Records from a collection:
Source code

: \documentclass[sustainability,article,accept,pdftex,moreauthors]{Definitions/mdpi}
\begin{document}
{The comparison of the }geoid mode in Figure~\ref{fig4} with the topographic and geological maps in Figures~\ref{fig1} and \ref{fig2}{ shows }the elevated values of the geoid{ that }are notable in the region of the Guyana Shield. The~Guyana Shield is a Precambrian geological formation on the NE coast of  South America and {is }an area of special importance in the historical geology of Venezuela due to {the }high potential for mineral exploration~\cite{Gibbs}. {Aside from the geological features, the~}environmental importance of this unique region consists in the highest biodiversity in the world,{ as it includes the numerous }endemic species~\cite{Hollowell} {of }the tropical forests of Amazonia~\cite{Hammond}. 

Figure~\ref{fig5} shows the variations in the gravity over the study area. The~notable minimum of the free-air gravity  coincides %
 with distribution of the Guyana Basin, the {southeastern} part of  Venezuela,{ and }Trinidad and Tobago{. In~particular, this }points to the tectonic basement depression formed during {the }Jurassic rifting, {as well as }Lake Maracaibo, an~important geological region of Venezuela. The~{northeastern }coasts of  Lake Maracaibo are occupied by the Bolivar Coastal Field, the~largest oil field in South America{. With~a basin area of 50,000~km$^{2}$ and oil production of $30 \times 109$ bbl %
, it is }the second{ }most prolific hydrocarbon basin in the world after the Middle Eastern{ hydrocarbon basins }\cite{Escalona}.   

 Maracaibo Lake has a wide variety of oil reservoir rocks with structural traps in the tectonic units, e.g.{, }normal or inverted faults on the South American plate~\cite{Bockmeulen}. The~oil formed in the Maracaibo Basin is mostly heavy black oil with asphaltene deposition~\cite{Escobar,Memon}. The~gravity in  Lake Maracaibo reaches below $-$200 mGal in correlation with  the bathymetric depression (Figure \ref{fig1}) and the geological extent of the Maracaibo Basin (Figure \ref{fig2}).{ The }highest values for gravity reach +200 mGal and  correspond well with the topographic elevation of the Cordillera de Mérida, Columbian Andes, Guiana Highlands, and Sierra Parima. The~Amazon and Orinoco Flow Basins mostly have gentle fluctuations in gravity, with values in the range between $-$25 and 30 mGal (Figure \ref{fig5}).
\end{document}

> [WORK TASK]: Give back all the records above exactly. Keep every word.

> [SOLUTION TO THIS EXERCISE]:
Source code

: \documentclass[sustainability,article,accept,pdftex,moreauthors]{Definitions/mdpi}
\begin{document}
{The comparison of the }geoid mode in Figure~\ref{fig4} with the topographic and geological maps in Figures~\ref{fig1} and \ref{fig2}{ shows }the elevated values of the geoid{ that }are notable in the region of the Guyana Shield. The~Guyana Shield is a Precambrian geological formation on the NE coast of  South America and {is }an area of special importance in the historical geology of Venezuela due to {the }high potential for mineral exploration~\cite{Gibbs}. {Aside from the geological features, the~}environmental importance of this unique region consists in the highest biodiversity in the world,{ as it includes the numerous }endemic species~\cite{Hollowell} {of }the tropical forests of Amazonia~\cite{Hammond}. 

Figure~\ref{fig5} shows the variations in the gravity over the study area. The~notable minimum of the free-air gravity  coincides %
 with distribution of the Guyana Basin, the {southeastern} part of  Venezuela,{ and }Trinidad and Tobago{. In~particular, this }points to the tectonic basement depression formed during {the }Jurassic rifting, {as well as }Lake Maracaibo, an~important geological region of Venezuela. The~{northeastern }coasts of  Lake Maracaibo are occupied by the Bolivar Coastal Field, the~largest oil field in South America{. With~a basin area of 50,000~km$^{2}$ and oil production of $30 \times 109$ bbl %
, it is }the second{ }most prolific hydrocarbon basin in the world after the Middle Eastern{ hydrocarbon basins }\cite{Escalona}.   

 Maracaibo Lake has a wide variety of oil reservoir rocks with structural traps in the tectonic units, e.g.{, }normal or inverted faults on the South American plate~\cite{Bockmeulen}. The~oil formed in the Maracaibo Basin is mostly heavy black oil with asphaltene deposition~\cite{Escobar,Memon}. The~gravity in  Lake Maracaibo reaches below $-$200 mGal in correlation with  the bathymetric depression (Figure \ref{fig1}) and the geological extent of the Maracaibo Basin (Figure \ref{fig2}).{ The }highest values for gravity reach +200 mGal and  correspond well with the topographic elevation of the Cordillera de Mérida, Columbian Andes, Guiana Highlands, and Sierra Parima. The~Amazon and Orinoco Flow Basins mostly have gentle fluctuations in gravity, with values in the range between $-$25 and 30 mGal (Figure \ref{fig5}).
\end{document}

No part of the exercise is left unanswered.